To the right is the result of an example simulation run of the Nagel–Schreckenberg model, with maximum velocity 5, density of cars 0.35 and probability of deceleration p = 0.3. It is a road of 100 cells. Cars are shown as black dots, and so, for example, if the road had a single car on it the plot would be white except for a single black line of slope −1/5 (maximum velocity = 5). The lines have slopes that are steeper, indicating that jamming is slowing the cars down. Small traffic jams show up as dark bands, i.e., groups of cars that are nose-to-tail and moving slowly to the right. The rippling of the bands is due to the randomization step.

So, the Nagel–Schreckenberg model includes the effect of cars getting in each other's way and so slowing each other down. The average velocity at this density is a little over 1, while at low density it is a little less than the maximum velocity of 5. It also shows that this is a collective phenomenon in which cars bunch up into traffic jams. When jamming occurs the distribution of cars along the road becomes highly non-uniform.

=== Role of randomization ===
Without the randomization step (third action), the model is a deterministic algorithm, i.e., the cars always move in a set pattern once the original state of the road is set. With randomization this is not the case, as it is on a real road with human drivers. Randomization has the effect of rounding off an otherwise sharp transition. Just below this transition, one car braking due to a random slow can slow down the cars behind, spontaneously creating a jam.

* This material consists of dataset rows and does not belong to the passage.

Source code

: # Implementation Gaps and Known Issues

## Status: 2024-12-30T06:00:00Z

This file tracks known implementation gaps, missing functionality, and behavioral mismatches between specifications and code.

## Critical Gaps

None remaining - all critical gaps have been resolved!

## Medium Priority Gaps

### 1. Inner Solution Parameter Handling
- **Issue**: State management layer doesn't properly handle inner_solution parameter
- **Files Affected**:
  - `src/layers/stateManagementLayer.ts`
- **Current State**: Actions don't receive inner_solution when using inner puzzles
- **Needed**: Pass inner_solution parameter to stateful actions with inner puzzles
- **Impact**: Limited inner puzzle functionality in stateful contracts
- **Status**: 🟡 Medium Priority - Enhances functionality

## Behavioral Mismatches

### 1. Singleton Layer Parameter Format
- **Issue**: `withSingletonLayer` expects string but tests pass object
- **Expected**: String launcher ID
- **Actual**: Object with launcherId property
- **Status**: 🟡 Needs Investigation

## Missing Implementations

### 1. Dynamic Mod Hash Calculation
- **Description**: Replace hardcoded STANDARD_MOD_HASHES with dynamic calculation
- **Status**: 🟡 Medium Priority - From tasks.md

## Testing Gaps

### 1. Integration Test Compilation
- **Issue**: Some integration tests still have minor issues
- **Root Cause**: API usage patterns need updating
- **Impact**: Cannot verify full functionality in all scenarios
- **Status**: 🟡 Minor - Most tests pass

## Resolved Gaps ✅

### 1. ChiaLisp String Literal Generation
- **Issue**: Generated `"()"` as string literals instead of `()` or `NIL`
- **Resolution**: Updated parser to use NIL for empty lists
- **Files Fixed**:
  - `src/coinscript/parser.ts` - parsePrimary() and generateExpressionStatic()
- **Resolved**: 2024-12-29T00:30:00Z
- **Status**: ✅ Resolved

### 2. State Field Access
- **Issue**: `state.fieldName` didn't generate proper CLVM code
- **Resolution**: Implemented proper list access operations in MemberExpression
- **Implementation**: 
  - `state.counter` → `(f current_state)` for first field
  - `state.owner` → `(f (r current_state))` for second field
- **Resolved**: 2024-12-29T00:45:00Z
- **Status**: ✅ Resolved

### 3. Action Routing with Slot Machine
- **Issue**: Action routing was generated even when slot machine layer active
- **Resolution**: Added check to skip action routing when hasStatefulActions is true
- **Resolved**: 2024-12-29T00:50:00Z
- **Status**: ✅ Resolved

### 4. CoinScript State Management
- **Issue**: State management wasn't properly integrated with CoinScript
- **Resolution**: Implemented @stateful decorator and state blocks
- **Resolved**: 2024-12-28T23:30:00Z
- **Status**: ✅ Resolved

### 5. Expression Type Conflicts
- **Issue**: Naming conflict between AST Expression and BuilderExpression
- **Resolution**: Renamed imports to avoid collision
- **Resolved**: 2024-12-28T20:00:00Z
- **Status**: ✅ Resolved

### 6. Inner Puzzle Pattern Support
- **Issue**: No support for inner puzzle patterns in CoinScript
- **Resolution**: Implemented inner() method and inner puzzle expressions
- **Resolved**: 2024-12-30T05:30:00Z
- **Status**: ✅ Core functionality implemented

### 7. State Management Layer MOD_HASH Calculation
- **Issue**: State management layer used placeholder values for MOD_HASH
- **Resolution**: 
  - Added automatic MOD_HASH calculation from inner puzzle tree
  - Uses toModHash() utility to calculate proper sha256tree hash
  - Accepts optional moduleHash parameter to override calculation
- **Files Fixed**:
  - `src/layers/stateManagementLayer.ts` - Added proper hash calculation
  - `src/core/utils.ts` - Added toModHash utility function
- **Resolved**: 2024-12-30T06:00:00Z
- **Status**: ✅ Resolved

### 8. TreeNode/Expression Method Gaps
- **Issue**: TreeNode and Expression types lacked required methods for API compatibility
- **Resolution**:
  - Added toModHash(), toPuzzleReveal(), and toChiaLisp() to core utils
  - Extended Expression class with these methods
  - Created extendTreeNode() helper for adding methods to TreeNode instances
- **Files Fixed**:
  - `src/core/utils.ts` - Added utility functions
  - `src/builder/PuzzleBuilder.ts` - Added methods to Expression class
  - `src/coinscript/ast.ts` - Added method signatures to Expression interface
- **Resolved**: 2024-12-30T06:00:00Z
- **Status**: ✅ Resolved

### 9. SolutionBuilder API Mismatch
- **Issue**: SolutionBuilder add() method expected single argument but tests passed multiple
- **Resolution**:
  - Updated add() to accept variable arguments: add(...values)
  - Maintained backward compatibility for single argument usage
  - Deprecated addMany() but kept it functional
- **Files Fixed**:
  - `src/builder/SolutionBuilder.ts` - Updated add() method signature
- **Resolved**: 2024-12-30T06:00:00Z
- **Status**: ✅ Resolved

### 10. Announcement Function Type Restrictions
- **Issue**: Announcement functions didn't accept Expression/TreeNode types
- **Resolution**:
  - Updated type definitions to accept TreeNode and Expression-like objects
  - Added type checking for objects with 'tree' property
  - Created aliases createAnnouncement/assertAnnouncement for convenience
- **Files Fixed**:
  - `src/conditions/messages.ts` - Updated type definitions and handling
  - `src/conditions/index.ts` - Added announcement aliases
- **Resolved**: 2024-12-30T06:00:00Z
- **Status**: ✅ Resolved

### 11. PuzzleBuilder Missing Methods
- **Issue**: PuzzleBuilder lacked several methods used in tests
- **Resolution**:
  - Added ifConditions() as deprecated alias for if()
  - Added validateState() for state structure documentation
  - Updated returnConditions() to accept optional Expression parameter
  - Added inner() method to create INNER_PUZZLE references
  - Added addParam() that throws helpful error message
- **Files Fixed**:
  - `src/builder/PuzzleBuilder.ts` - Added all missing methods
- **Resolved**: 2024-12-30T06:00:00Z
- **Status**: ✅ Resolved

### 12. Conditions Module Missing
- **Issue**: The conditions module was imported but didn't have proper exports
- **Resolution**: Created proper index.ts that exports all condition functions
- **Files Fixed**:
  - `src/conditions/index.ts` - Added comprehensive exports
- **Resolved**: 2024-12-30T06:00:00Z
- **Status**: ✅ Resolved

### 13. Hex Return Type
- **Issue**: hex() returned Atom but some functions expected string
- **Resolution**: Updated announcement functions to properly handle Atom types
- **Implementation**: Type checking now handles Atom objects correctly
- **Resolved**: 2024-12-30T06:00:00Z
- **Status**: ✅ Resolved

This feature of one car braking at random and causing a jam is absent in a deterministic model.

== Model properties ==
- The model explains how traffic congestions can emerge without external influences, just because of crowding on a road.
- It was shown that variants of the Nagel–Schreckenberg model deliver (with a tolerance in the range of jam spacing) precisely the same results for vehicle trajectories as kinematic wave models and linear vehicle-following models.
- For a maximum speed of one (instead of five) and no probability of slowing down, the model equals cellular automaton 184 by Stephen Wolfram.
- The model is minimalist, i.e. that the exclusion of any element of the model's definition will immediately cause loss of crucial properties of traffic.

== Application ==
- The Nagel–Schreckenberg model was further developed during Nagel's research stay at the Los Alamos National Laboratory for parallel computing. The transportation forecasting model Transims is based on this work.
- In the German state (bundesland) of North Rhine-Westphalia the Nagel–Schreckenberg model has been used as the foundation for a comprehensive traffic forecasting system which is accessible online.